Every line containing "better" should be copied out. Go through the entries and find them.

*** Opening TASK MATERIAL ***

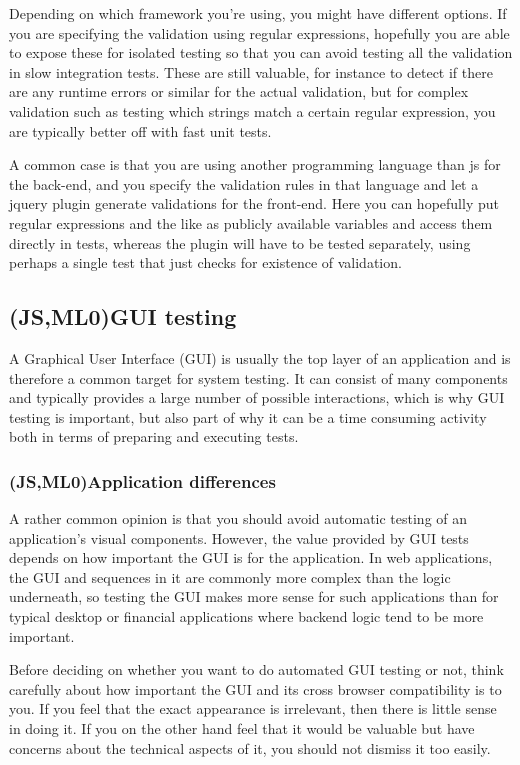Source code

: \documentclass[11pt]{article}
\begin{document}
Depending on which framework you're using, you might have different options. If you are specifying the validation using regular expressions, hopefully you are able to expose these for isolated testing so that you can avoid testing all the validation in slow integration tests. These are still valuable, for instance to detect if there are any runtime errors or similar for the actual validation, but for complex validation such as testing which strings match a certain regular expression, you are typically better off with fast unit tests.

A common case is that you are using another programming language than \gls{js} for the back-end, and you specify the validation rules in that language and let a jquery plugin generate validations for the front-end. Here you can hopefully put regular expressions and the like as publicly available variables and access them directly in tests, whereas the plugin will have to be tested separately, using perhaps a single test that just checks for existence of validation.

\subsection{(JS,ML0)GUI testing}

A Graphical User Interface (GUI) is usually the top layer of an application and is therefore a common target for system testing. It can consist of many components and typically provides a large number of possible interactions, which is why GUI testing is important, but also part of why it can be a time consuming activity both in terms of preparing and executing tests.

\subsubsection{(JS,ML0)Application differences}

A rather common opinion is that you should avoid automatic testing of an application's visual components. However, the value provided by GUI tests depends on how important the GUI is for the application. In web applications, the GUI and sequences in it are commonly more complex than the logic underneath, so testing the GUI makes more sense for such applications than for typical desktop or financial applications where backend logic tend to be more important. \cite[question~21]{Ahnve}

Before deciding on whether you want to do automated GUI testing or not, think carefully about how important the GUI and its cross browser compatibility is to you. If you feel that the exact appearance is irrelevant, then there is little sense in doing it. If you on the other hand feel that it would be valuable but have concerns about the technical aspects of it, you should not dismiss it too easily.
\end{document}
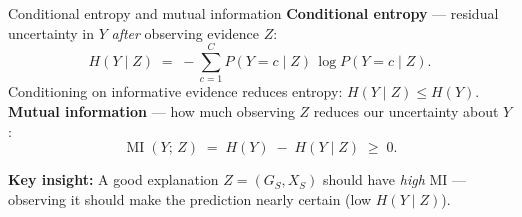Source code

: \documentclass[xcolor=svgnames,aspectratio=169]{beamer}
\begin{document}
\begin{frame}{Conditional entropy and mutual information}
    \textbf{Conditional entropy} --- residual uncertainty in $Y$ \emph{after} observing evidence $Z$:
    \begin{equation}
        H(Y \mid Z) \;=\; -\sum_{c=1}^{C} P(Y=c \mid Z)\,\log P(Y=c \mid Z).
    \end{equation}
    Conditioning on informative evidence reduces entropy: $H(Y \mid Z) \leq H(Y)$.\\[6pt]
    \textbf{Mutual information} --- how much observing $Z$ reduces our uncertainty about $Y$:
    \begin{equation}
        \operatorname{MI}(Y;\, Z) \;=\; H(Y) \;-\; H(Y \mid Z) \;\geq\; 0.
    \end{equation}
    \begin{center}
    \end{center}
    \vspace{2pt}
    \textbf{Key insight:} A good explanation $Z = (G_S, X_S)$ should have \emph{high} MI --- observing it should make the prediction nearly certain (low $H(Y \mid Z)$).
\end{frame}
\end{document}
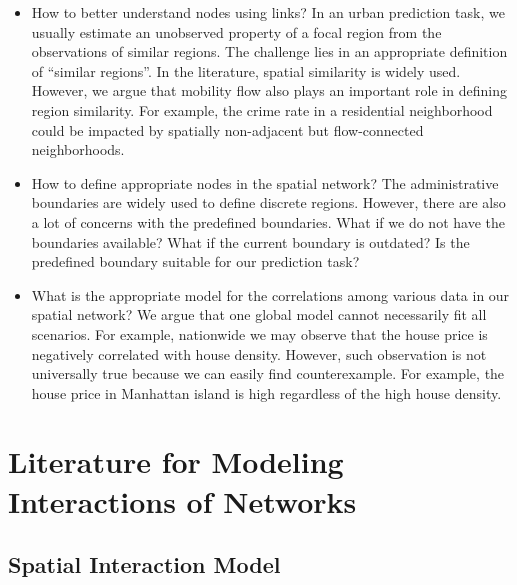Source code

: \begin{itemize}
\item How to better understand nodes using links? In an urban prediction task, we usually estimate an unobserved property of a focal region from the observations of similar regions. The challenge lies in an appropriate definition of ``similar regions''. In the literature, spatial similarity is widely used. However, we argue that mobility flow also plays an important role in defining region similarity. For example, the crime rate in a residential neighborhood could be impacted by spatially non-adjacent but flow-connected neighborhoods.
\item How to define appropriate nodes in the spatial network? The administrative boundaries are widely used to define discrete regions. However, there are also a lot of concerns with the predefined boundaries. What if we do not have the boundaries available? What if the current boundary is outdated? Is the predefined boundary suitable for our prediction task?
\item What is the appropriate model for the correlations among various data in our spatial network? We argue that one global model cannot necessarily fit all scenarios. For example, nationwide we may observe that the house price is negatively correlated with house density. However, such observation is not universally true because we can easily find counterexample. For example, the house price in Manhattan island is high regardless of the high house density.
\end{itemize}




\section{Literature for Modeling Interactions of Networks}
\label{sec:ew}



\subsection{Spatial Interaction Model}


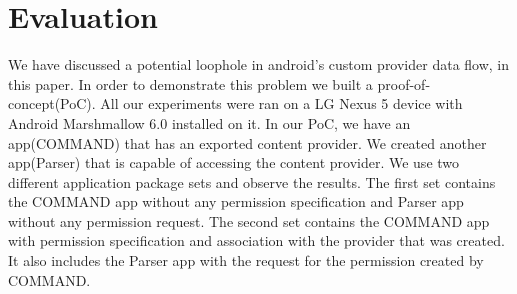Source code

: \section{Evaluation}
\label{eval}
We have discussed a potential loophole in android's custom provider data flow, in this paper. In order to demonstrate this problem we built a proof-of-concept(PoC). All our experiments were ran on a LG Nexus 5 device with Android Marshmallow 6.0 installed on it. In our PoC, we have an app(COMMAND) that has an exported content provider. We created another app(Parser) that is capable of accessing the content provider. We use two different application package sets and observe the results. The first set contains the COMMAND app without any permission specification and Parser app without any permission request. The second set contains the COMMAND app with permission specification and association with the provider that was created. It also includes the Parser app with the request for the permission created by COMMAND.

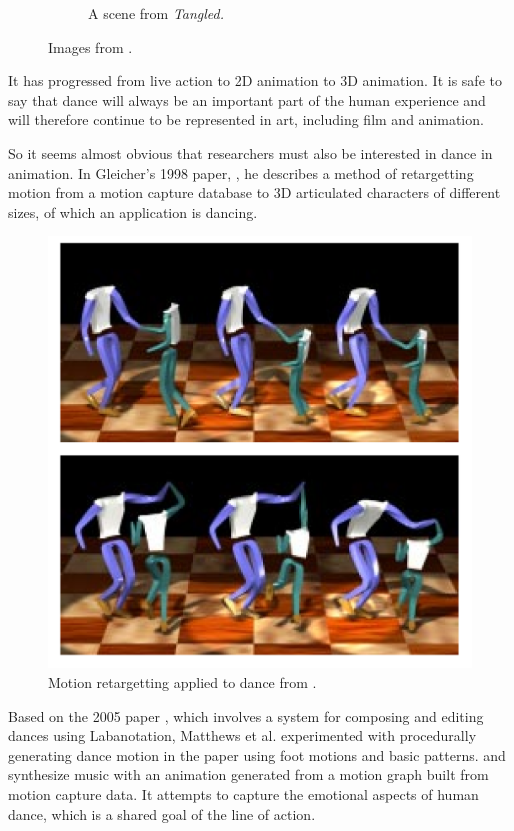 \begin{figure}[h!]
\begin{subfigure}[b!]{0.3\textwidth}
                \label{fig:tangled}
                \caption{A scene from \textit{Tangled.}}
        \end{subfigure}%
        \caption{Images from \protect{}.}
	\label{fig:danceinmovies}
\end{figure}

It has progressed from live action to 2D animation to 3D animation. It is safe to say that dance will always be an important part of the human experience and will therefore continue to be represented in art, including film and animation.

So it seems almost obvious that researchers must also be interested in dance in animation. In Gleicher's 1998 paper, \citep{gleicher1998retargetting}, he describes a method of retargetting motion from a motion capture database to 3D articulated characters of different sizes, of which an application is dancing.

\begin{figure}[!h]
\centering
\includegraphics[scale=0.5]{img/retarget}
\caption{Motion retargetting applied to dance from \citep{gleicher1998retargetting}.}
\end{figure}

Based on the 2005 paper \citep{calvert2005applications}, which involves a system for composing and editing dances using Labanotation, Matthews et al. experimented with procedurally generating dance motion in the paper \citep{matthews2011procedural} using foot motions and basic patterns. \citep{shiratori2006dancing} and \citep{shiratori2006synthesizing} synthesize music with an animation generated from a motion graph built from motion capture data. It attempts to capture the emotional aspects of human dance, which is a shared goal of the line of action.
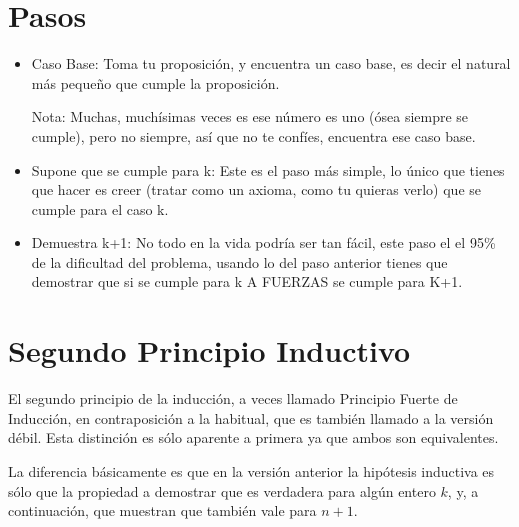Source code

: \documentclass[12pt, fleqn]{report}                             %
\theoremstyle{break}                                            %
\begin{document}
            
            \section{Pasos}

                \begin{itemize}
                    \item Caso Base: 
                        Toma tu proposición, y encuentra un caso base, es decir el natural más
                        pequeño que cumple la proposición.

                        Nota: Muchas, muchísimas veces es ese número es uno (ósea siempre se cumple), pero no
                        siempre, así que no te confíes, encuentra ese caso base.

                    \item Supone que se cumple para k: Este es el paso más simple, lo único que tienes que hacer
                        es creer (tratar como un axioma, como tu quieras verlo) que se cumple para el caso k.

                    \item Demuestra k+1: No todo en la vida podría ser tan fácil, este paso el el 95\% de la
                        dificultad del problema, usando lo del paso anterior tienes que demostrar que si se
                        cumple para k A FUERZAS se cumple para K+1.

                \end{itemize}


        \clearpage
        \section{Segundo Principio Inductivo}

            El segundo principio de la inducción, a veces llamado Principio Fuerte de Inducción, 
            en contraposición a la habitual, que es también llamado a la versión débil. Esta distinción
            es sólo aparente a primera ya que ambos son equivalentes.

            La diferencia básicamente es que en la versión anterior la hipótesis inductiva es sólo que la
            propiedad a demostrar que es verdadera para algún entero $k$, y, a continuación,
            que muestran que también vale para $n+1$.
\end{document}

*** Closing TASK MATERIAL ***

RESULT BELOW
Depending on which framework you're using, you might have different options. If you are specifying the validation using regular expressions, hopefully you are able to expose these for isolated testing so that you can avoid testing all the validation in slow integration tests. These are still valuable, for instance to detect if there are any runtime errors or similar for the actual validation, but for complex validation such as testing which strings match a certain regular expression, you are typically better off with fast unit tests.
\item How to better understand nodes using links? In an urban prediction task, we usually estimate an unobserved property of a focal region from the observations of similar regions. The challenge lies in an appropriate definition of ``similar regions''. In the literature, spatial similarity is widely used. However, we argue that mobility flow also plays an important role in defining region similarity. For example, the crime rate in a residential neighborhood could be impacted by spatially non-adjacent but flow-connected neighborhoods.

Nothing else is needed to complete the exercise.